4. Vacation. Employee will accrue five weeks’ paid leave time (“Vacation”) during the Term. Employee shall accurately report any Vacation used. If the Employee experiences a Qualifying Termination on or before the last day of the Term, the Company will pay to Employee the amount of any unused Vacation.
5. Term. This Agreement shall begin on the Effective Date and automatically terminate on August 31, 2015 or such later date as may be agreed upon by the Parties in writing and approved in writing by Board (the “Term”), provided that if Employee has become entitled to payment of the Retention Bonus or Severance Pay on or before the last day of the Term and Employee timely signs and returns (or has timely signed and returned) the Release to the Company, then the Company’s obligation to pay the Retention Bonus or Severance Pay shall survive termination.
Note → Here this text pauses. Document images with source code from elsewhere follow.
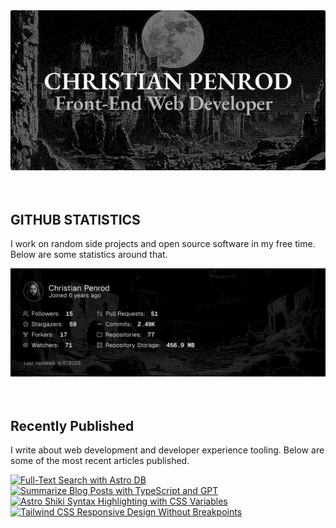 
<picture>
  <source media="(prefers-color-scheme: dark)" srcset="assets/banner.dark.png?v=e42b06ff-3047-43fb-b80f-61b2488c34a8" width="843px" />
  <source media="(prefers-color-scheme: light)" srcset="assets/banner.light.png?v=e42b06ff-3047-43fb-b80f-61b2488c34a8" width="843px" />
  <img src="assets/banner.dark.png?v=e42b06ff-3047-43fb-b80f-61b2488c34a8" alt="Banner" width="843px" />
</picture>
<br />
<br />
<br />
<h2>GITHUB STATISTICS</h2>
<p>I work on random side projects and open source software in my free time. Below are some statistics around that.</p>
<picture>
  <source media="(prefers-color-scheme: dark)" srcset="assets/statistics.dark.png?v=e42b06ff-3047-43fb-b80f-61b2488c34a8" width="843px" />
  <source media="(prefers-color-scheme: light)" srcset="assets/statistics.light.png?v=e42b06ff-3047-43fb-b80f-61b2488c34a8" width="843px" />
  <img src="assets/statistics.dark.png?v=e42b06ff-3047-43fb-b80f-61b2488c34a8" alt="Github Statistics" width="843px" />
</picture>
<br />
<br />
<br />
<h2>Recently Published</h2>
<p>I write about web development and developer experience tooling. Below are some of the most recent articles published.</p>
<a href="https://christianpenrod.com/blog/full-text-search-with-astro-db"><img src="https://christianpenrod.com/blog/full-text-search-with-astro-db.png?v=e42b06ff-3047-43fb-b80f-61b2488c34a8" alt="Full-Text Search with Astro DB" width="421px" /></a>
<a href="https://christianpenrod.com/blog/summarize-blog-posts-with-typescript-and-gpt"><img src="https://christianpenrod.com/blog/summarize-blog-posts-with-typescript-and-gpt.png?v=e42b06ff-3047-43fb-b80f-61b2488c34a8" alt="Summarize Blog Posts with TypeScript and GPT" width="421px" /></a>
<a href="https://christianpenrod.com/blog/astro-shiki-syntax-highlighting-with-css-variables"><img src="https://christianpenrod.com/blog/astro-shiki-syntax-highlighting-with-css-variables.png?v=e42b06ff-3047-43fb-b80f-61b2488c34a8" alt="Astro Shiki Syntax Highlighting with CSS Variables" width="421px" /></a>
<a href="https://christianpenrod.com/blog/tailwindcss-responsive-design-without-breakpoints"><img src="https://christianpenrod.com/blog/tailwindcss-responsive-design-without-breakpoints.png?v=e42b06ff-3047-43fb-b80f-61b2488c34a8" alt="Tailwind CSS Responsive Design Without Breakpoints" width="421px" /></a>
6. Employee Charges; Withholding and Deductions. Employee authorizes the Company to reduce the Retention Bonus and Severance Pay, if any, by the amount of any outstanding Employee Charges, if any. With respect to the Retention Bonus and Severance Pay, if any, the Company shall deduct, where applicable, any amounts authorized by Executive (including without limitation the Employee Charges) and permissible under applicable law, and shall withhold and report all amounts required to be withheld and reported by applicable law. The Company shall be entitled to rely on an opinion of counsel if any questions as to the amount or requirement of withholding shall arise.
7. Section 409A.
(a) The payments and benefits to be provided to Employee under this Agreement are intended to be exempt from Code Section 409A, any ambiguous provision will be construed in a manner that is compliant with or exempt from the application of Code Section 409A, and this Agreement shall be administered and interpreted in a matter consistent with such intent. In particular, the Severance Pay and Retention Bonus are intended to constitute short-term deferrals within the meaning of Treasury Regulation Section 1.409A-1(b)(4) and/or severance pay due to involuntary separation from service under Treasury Regulation Section 1.409A-1(b)(9)(iii). If a provision of the Agreement would result in the imposition of an applicable tax under Code Section 409A, the Parties agree that such provision shall be reformed to the extent permissible under Code Section 409A to avoid imposition of the applicable tax, with such reformation effected in a manner that has the most favorable tax result to Employee. Notwithstanding the preceding, no persons connected with this Agreement in any capacity, including but not limited to the Company and its directors, officers, agents and employees, makes any representation, commitment, or guarantee that any tax treatment, including but not limited to, federal, state, and local income, estate and gift tax treatment, will be applicable with respect to any amounts payable under the Agreement or that such tax treatment will apply to Employee.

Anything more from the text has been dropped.